本土の盆踊りにあたる沖縄の伝統芸能のひとつで、主に各地域の青年会がそれぞれの型を持ち、旧盆の夜に地域内を踊りながら練り歩く。
一言で「エイサー」と言ってもその形態はいくつかに分類され、現在ほとんどの青年会が、大太鼓、締め太鼓を中心とした「太鼓エイサー」であり、沖縄県中部が最も盛んな地域と言われている。その中でも旧与那城町、旧勝連町で見られるエイサーは「パーランクー」という方張りの太鼓を用いたエイサーがほとんどで、締め太鼓とは違った雰囲気を醸し出す。
また、太鼓を使わない「手踊りのみのエイサー」もあり、本島北部にいくつか存在するが、これがエイサーの最も古い形ではないかと言われている。
近年では、エイサーの型を取り入れ、音楽はポップスを使用する等、衣装も独創的な「創作太鼓」のグループも数多く存在する。
エイサーの起源は今も検証され続けているが、文献が少ないため、様々な説があると言われている。
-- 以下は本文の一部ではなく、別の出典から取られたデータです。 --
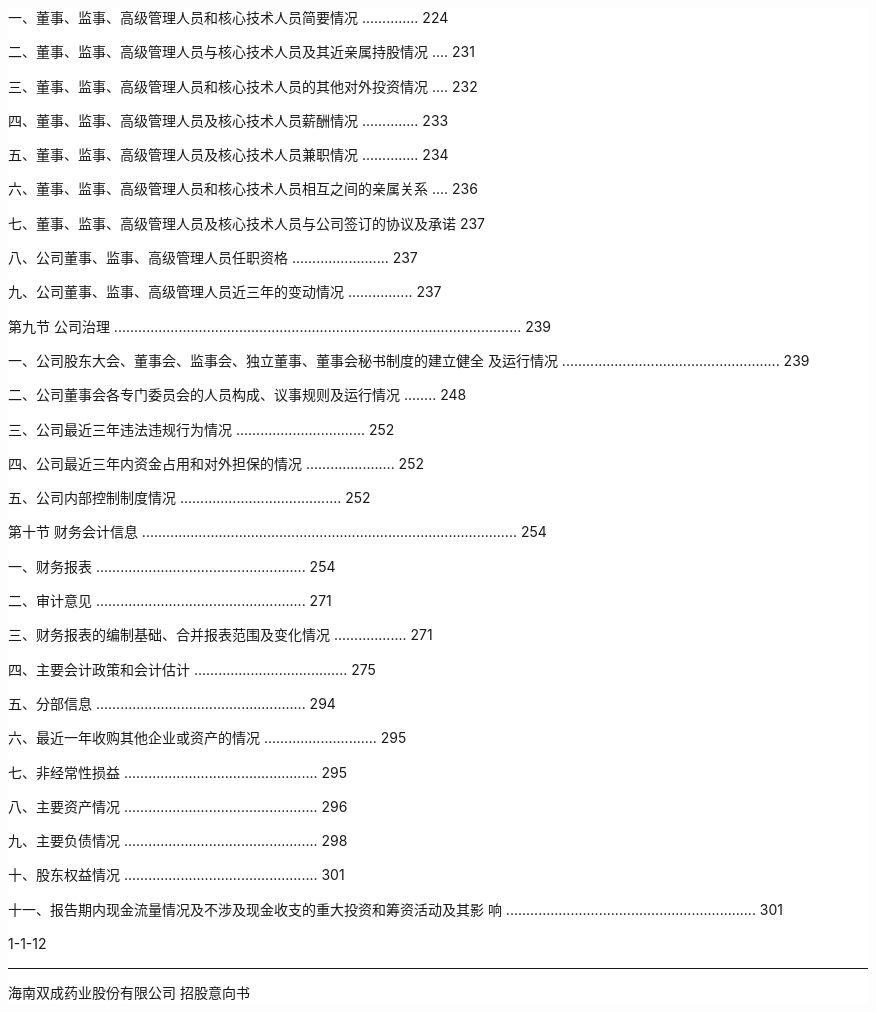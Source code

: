 一、董事、监事、高级管理人员和核心技术人员简要情况 .............. 224

二、董事、监事、高级管理人员与核心技术人员及其近亲属持股情况 .... 231

三、董事、监事、高级管理人员和核心技术人员的其他对外投资情况 .... 232

四、董事、监事、高级管理人员及核心技术人员薪酬情况 .............. 233

五、董事、监事、高级管理人员及核心技术人员兼职情况 .............. 234

六、董事、监事、高级管理人员和核心技术人员相互之间的亲属关系 .... 236

七、董事、监事、高级管理人员及核心技术人员与公司签订的协议及承诺 237

八、公司董事、监事、高级管理人员任职资格 ........................ 237

九、公司董事、监事、高级管理人员近三年的变动情况 ................ 237

第九节 公司治理 ..................................................................................................... 239

一、公司股东大会、董事会、监事会、独立董事、董事会秘书制度的建立健全
及运行情况 ...................................................... 239

二、公司董事会各专门委员会的人员构成、议事规则及运行情况 ........ 248

三、公司最近三年违法违规行为情况 ................................ 252

四、公司最近三年内资金占用和对外担保的情况 ...................... 252

五、公司内部控制制度情况 ........................................ 252

第十节 财务会计信息 ............................................................................................. 254

一、财务报表 .................................................... 254

二、审计意见 .................................................... 271

三、财务报表的编制基础、合并报表范围及变化情况 .................. 271

四、主要会计政策和会计估计 ...................................... 275

五、分部信息 .................................................... 294

六、最近一年收购其他企业或资产的情况 ............................ 295

七、非经常性损益 ................................................ 295

八、主要资产情况 ................................................ 296

九、主要负债情况 ................................................ 298

十、股东权益情况 ................................................ 301

十一、报告期内现金流量情况及不涉及现金收支的重大投资和筹资活动及其影
响 .............................................................. 301

1-1-12


-----

海南双成药业股份有限公司 招股意向书
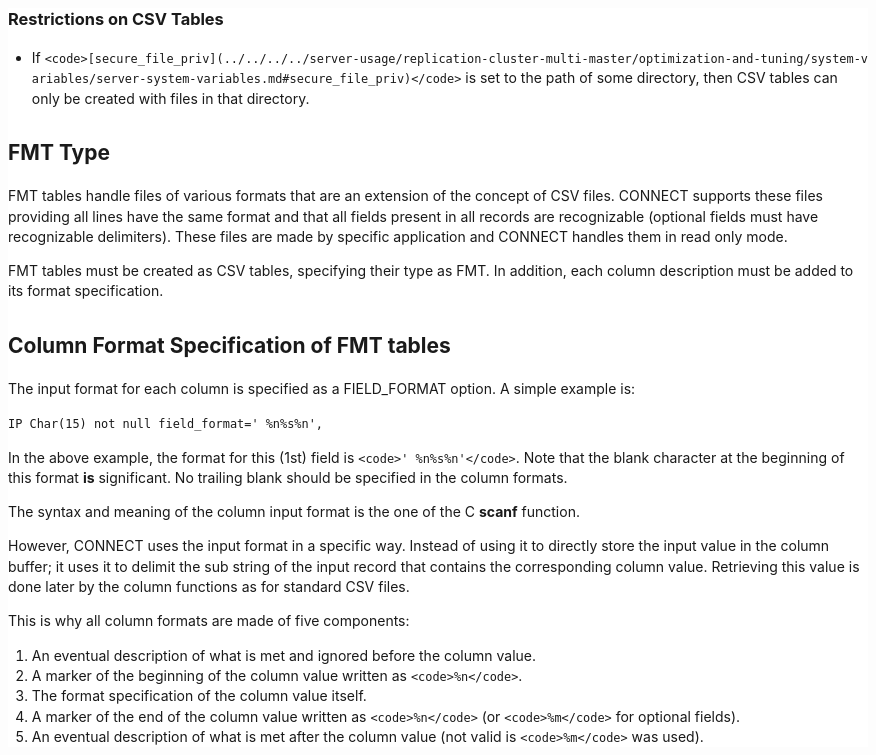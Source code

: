 
### Restrictions on CSV Tables


* If `<code>[secure_file_priv](../../../../server-usage/replication-cluster-multi-master/optimization-and-tuning/system-variables/server-system-variables.md#secure_file_priv)</code>` is set to the path of some directory, then CSV tables can only be created with files in that directory.


## FMT Type


FMT tables handle files of various formats that are an extension of the concept
of CSV files. CONNECT supports these files providing all lines have the same
format and that all fields present in all records are recognizable (optional
fields must have recognizable delimiters). These files are made by specific
application and CONNECT handles them in read only mode.


FMT tables must be created as CSV tables, specifying their type as FMT. In
addition, each column description must be added to its format specification.


## Column Format Specification of FMT tables


The input format for each column is specified as a FIELD_FORMAT option. A
simple example is:


```
IP Char(15) not null field_format=' %n%s%n',
```

In the above example, the format for this (1st) field is `<code>' %n%s%n'</code>`. Note
that the blank character at the beginning of this format **is** significant. No
trailing blank should be specified in the column formats.


The syntax and meaning of the column input format is the one of the C **scanf**
function.


However, CONNECT uses the input format in a specific way. Instead of using it
to directly store the input value in the column buffer; it uses it to delimit
the sub string of the input record that contains the corresponding column
value. Retrieving this value is done later by the column functions as for
standard CSV files.


This is why all column formats are made of five components:


1. An eventual description of what is met and ignored before the column value.
1. A marker of the beginning of the column value written as `<code>%n</code>`.
1. The format specification of the column value itself.
1. A marker of the end of the column value written as `<code>%n</code>` (or `<code>%m</code>` for optional fields).
1. An eventual description of what is met after the column value (not valid is `<code>%m</code>` was used).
1603年から1606年にかけて当時の琉球王「向寧王」知遇を得た浄土宋の「袋中上人」が仏典を踊りながら唱える"念仏踊り"を伝え、沖縄独自の仏典踊りの形態であるエイサーへと発展したという説や、その歴史は500年以上前の「李朝実録」(1479年)のなかに当時の那覇の記録として残っており、そのころが始まりだという説もある。
また、エイサーの呼び名についても「おもろさうし」(琉球の古い歌謡集)の40巻に残る「さおもろ」という言葉が語源と言われたり、演舞中の「エイサー、エイサー、ヒヤルガエイサー」という囃子からきているという説もあるがどちらも確証がなく実際の所は不明である。
毎年、旧盆が近づくと、各公民館からドンドンと太鼓を打つ音が聞こえてくる。
それぞれ学業や仕事のあとで生活の一部として各青年会の会員が集い、毎晩練習に励む。
エイサー本来の役割である旧盆の道じゅねーを目指して練習を重ねていく。
また、毎年、旧盆の翌週末には、沖縄最大の夏祭り「沖縄全島エイサーまつり」が沖縄市で開催され、各地域のエイサーが披露される。
6から9月まではエイサーシーズンとなっており、この時期には各所のイベントなどに参加してエイサーを見ることができる。
だれでも初めてエイサーを見た時、無条件に胸を打たれてしまう。この高揚感をともなう感激を沖縄の言葉では"チムドンドン"と表現する。なぜ、見る者の魂をこんなにも震わせるのか。それは太鼓の音や踊りの勇壮さであるかもしれない。
しかし心を打つ本当の理由は、各青年会が自分のシマ(字)のエイサーを、誇りを持って魂をこめて踊るところにある。各青年会の地域的独自性が色濃く映し出されている。
地方(じかた)の唄・三線、大太鼓、締太鼓、手踊り、それぞれが踊りでありながらも一糸乱れぬその動きは圧巻だ。統制のとれた隊列の動きも目線を変えて眺めてみてほしい。バチさばき、足の上げ具合、自分なりの好みを見つけるのもまた楽しみの一つになるだろう。